Intraductal papillary mucinous neoplasm (IPMN) is a common pancreatic precancerous lesion, with increasing incidence in recent years. However, the mechanisms of IPMN progression into invasive cancer remain unclear. The mRNA expression data of IPMN/PAAD patients were extracted from the TCGA and GEO databases. First, based on GSE19650, we analyzed the molecular alterations, tumor stemness, immune landscape, and transcriptional regulation of IPMN progression. The results indicated that gene expression changed dramatically, specifically at the intraductal papillary-mucinous adenoma (IPMA) stage.

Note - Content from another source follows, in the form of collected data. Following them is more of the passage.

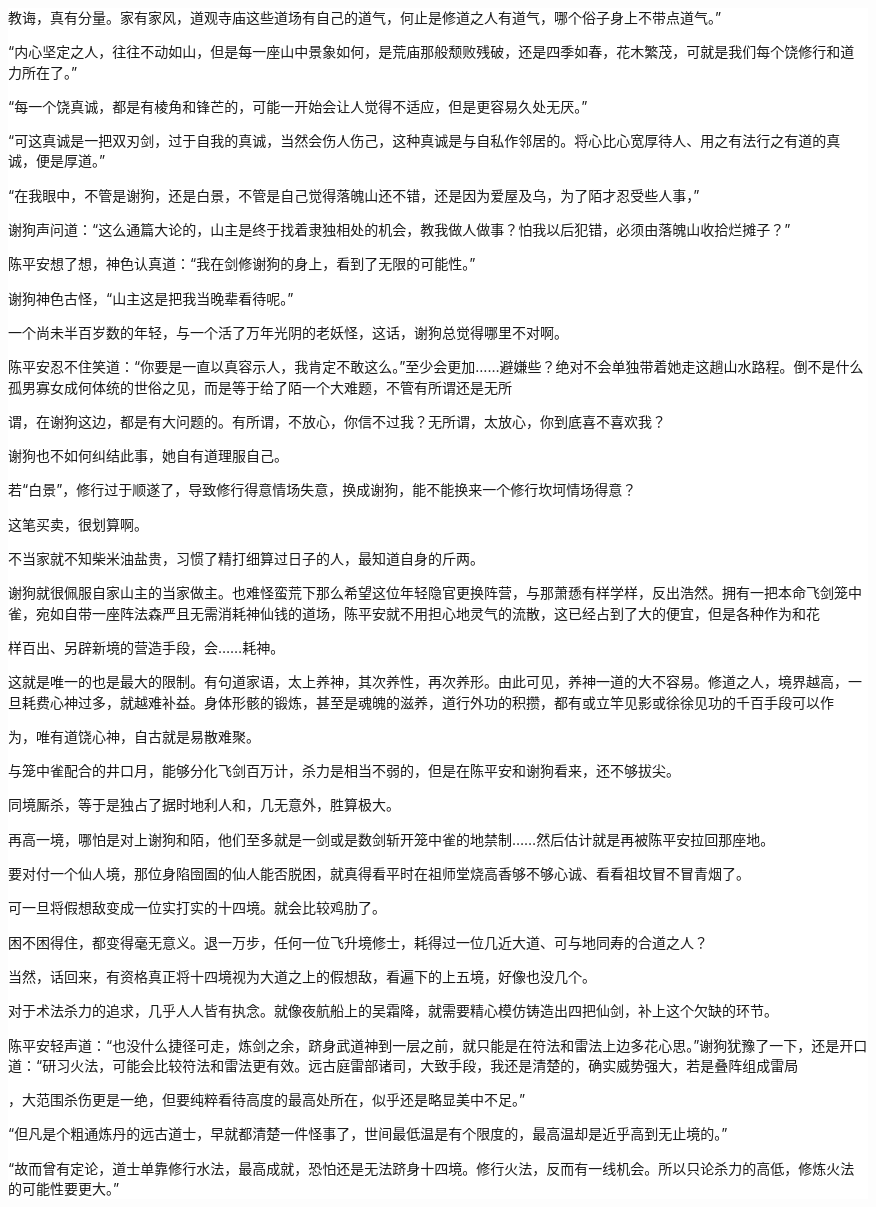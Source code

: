    教诲，真有分量。家有家风，道观寺庙这些道场有自己的道气，何止是修道之人有道气，哪个俗子身上不带点道气。”

   “内心坚定之人，往往不动如山，但是每一座山中景象如何，是荒庙那般颓败残破，还是四季如春，花木繁茂，可就是我们每个饶修行和道力所在了。”

   “每一个饶真诚，都是有棱角和锋芒的，可能一开始会让人觉得不适应，但是更容易久处无厌。”

   “可这真诚是一把双刃剑，过于自我的真诚，当然会伤人伤己，这种真诚是与自私作邻居的。将心比心宽厚待人、用之有法行之有道的真诚，便是厚道。”

   “在我眼中，不管是谢狗，还是白景，不管是自己觉得落魄山还不错，还是因为爱屋及乌，为了陌才忍受些人事，”

   谢狗声问道：“这么通篇大论的，山主是终于找着隶独相处的机会，教我做人做事？怕我以后犯错，必须由落魄山收拾烂摊子？”

   陈平安想了想，神色认真道：“我在剑修谢狗的身上，看到了无限的可能性。”

   谢狗神色古怪，“山主这是把我当晚辈看待呢。”

   一个尚未半百岁数的年轻，与一个活了万年光阴的老妖怪，这话，谢狗总觉得哪里不对啊。

   陈平安忍不住笑道：“你要是一直以真容示人，我肯定不敢这么。”至少会更加……避嫌些？绝对不会单独带着她走这趟山水路程。倒不是什么孤男寡女成何体统的世俗之见，而是等于给了陌一个大难题，不管有所谓还是无所

   谓，在谢狗这边，都是有大问题的。有所谓，不放心，你信不过我？无所谓，太放心，你到底喜不喜欢我？

   谢狗也不如何纠结此事，她自有道理服自己。

   若“白景”，修行过于顺遂了，导致修行得意情场失意，换成谢狗，能不能换来一个修行坎坷情场得意？

   这笔买卖，很划算啊。

   不当家就不知柴米油盐贵，习惯了精打细算过日子的人，最知道自身的斤两。

   谢狗就很佩服自家山主的当家做主。也难怪蛮荒下那么希望这位年轻隐官更换阵营，与那萧愻有样学样，反出浩然。拥有一把本命飞剑笼中雀，宛如自带一座阵法森严且无需消耗神仙钱的道场，陈平安就不用担心地灵气的流散，这已经占到了大的便宜，但是各种作为和花

   样百出、另辟新境的营造手段，会……耗神。

   这就是唯一的也是最大的限制。有句道家语，太上养神，其次养性，再次养形。由此可见，养神一道的大不容易。修道之人，境界越高，一旦耗费心神过多，就越难补益。身体形骸的锻炼，甚至是魂魄的滋养，道行外功的积攒，都有或立竿见影或徐徐见功的千百手段可以作

   为，唯有道饶心神，自古就是易散难聚。

   与笼中雀配合的井口月，能够分化飞剑百万计，杀力是相当不弱的，但是在陈平安和谢狗看来，还不够拔尖。

   同境厮杀，等于是独占了据时地利人和，几无意外，胜算极大。

   再高一境，哪怕是对上谢狗和陌，他们至多就是一剑或是数剑斩开笼中雀的地禁制……然后估计就是再被陈平安拉回那座地。

   要对付一个仙人境，那位身陷囹圄的仙人能否脱困，就真得看平时在祖师堂烧高香够不够心诚、看看祖坟冒不冒青烟了。

   可一旦将假想敌变成一位实打实的十四境。就会比较鸡肋了。

   困不困得住，都变得毫无意义。退一万步，任何一位飞升境修士，耗得过一位几近大道、可与地同寿的合道之人？

   当然，话回来，有资格真正将十四境视为大道之上的假想敌，看遍下的上五境，好像也没几个。

   对于术法杀力的追求，几乎人人皆有执念。就像夜航船上的吴霜降，就需要精心模仿铸造出四把仙剑，补上这个欠缺的环节。

   陈平安轻声道：“也没什么捷径可走，炼剑之余，跻身武道神到一层之前，就只能是在符法和雷法上边多花心思。”谢狗犹豫了一下，还是开口道：“研习火法，可能会比较符法和雷法更有效。远古庭雷部诸司，大致手段，我还是清楚的，确实威势强大，若是叠阵组成雷局

   ，大范围杀伤更是一绝，但要纯粹看待高度的最高处所在，似乎还是略显美中不足。”

   “但凡是个粗通炼丹的远古道士，早就都清楚一件怪事了，世间最低温是有个限度的，最高温却是近乎高到无止境的。”

   “故而曾有定论，道士单靠修行水法，最高成就，恐怕还是无法跻身十四境。修行火法，反而有一线机会。所以只论杀力的高低，修炼火法的可能性要更大。”
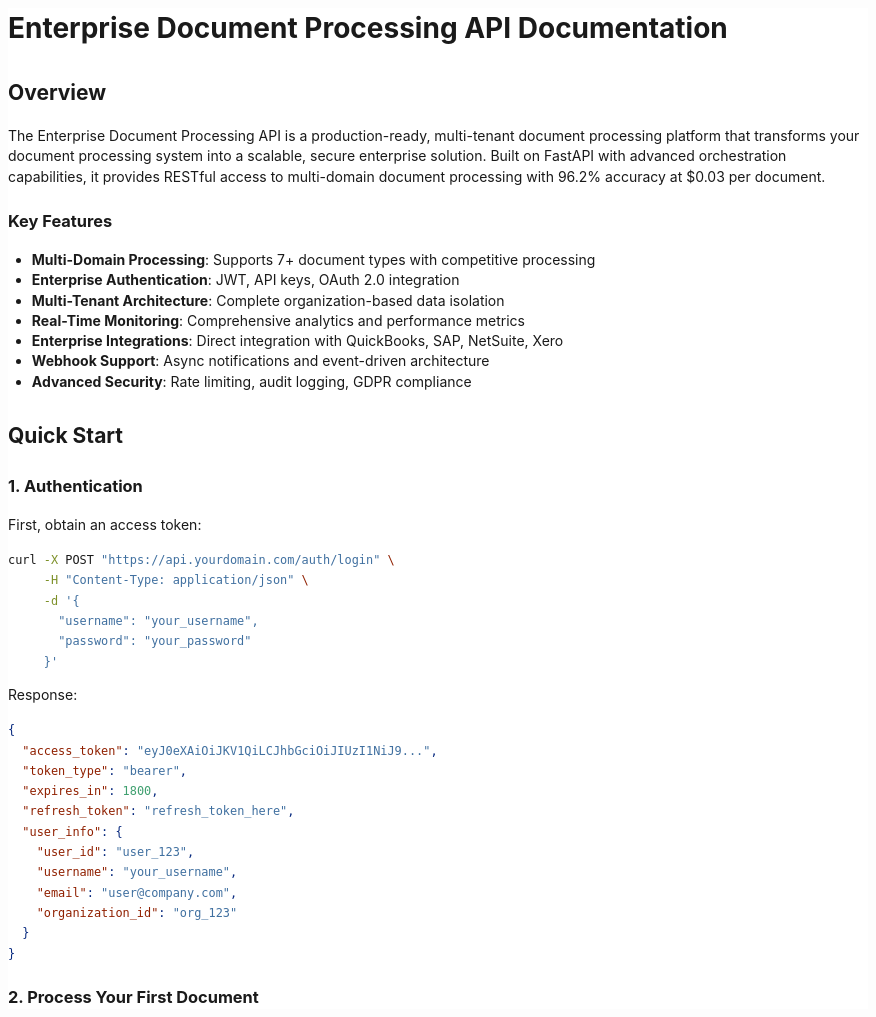 # Enterprise Document Processing API Documentation

## Overview

The Enterprise Document Processing API is a production-ready, multi-tenant document processing platform that transforms your document processing system into a scalable, secure enterprise solution. Built on FastAPI with advanced orchestration capabilities, it provides RESTful access to multi-domain document processing with 96.2% accuracy at $0.03 per document.

### Key Features

- **Multi-Domain Processing**: Supports 7+ document types with competitive processing
- **Enterprise Authentication**: JWT, API keys, OAuth 2.0 integration
- **Multi-Tenant Architecture**: Complete organization-based data isolation
- **Real-Time Monitoring**: Comprehensive analytics and performance metrics
- **Enterprise Integrations**: Direct integration with QuickBooks, SAP, NetSuite, Xero
- **Webhook Support**: Async notifications and event-driven architecture
- **Advanced Security**: Rate limiting, audit logging, GDPR compliance

## Quick Start

### 1. Authentication

First, obtain an access token:

```bash
curl -X POST "https://api.yourdomain.com/auth/login" \
     -H "Content-Type: application/json" \
     -d '{
       "username": "your_username",
       "password": "your_password"
     }'
```

Response:
```json
{
  "access_token": "eyJ0eXAiOiJKV1QiLCJhbGciOiJIUzI1NiJ9...",
  "token_type": "bearer",
  "expires_in": 1800,
  "refresh_token": "refresh_token_here",
  "user_info": {
    "user_id": "user_123",
    "username": "your_username",
    "email": "user@company.com",
    "organization_id": "org_123"
  }
}
```

### 2. Process Your First Document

Gene ontology (GO), Kyoto Encyclopedia of Genes and Genomes (KEGG), and Kyoto Encyclopedia of Genes and Genomes (GSEA) pathway analyses showed that glycoprotein-related, cell cycle, and P53 pathways displayed the most significant changes during progression. With IPMN progression, tumor stemness increased continuously, and KRAS, ERBB3, RUNX1, and ELF3 are essential driver genes affecting tumor stemness. Motif analysis suggested that KLF4 may be a specific transcription factor that regulates gene expression in the IPMA stage, while MYB and MYBL1 control gene expression in the IPMC and invasive stages, respectively. Then, GSE19650 and GSE71729 transcriptome data were combined to perform the least absolute shrinkage and selection operator (LASSO) method and Cox regression analysis to develop an 11-gene prediction model (KCNK1, FHL2, LAMC2, CDCA7, GPX3, C7, VIP, HBA1, BTG2, MT1E, and LYVE1) to predict the prognosis of pancreatic cancer patients. The reliability of the model was validated in the GSE71729 and TCGA databases. Finally, 11 additional IPMN patients treated in our hospital were included, and the immune microenvironment changes during IPMN progression were analyzed by immunohistochemistry (IHC). IHC results suggest that Myeloid-derived suppressor cells (MDSCs) and macrophages may be key in the formation of immunosuppressive microenvironment of IPMN progression. Our study deepens our understanding of IPMN progression, especially the changes in the immune microenvironment. The findings of this work may contribute to the development of new therapeutic strategies for IPMN.

Keywords: The Cancer Genome Atlas Program; gene expression omnibus; immunohistochemistry; intraductal papillary mucinous neoplasm; microenvironment.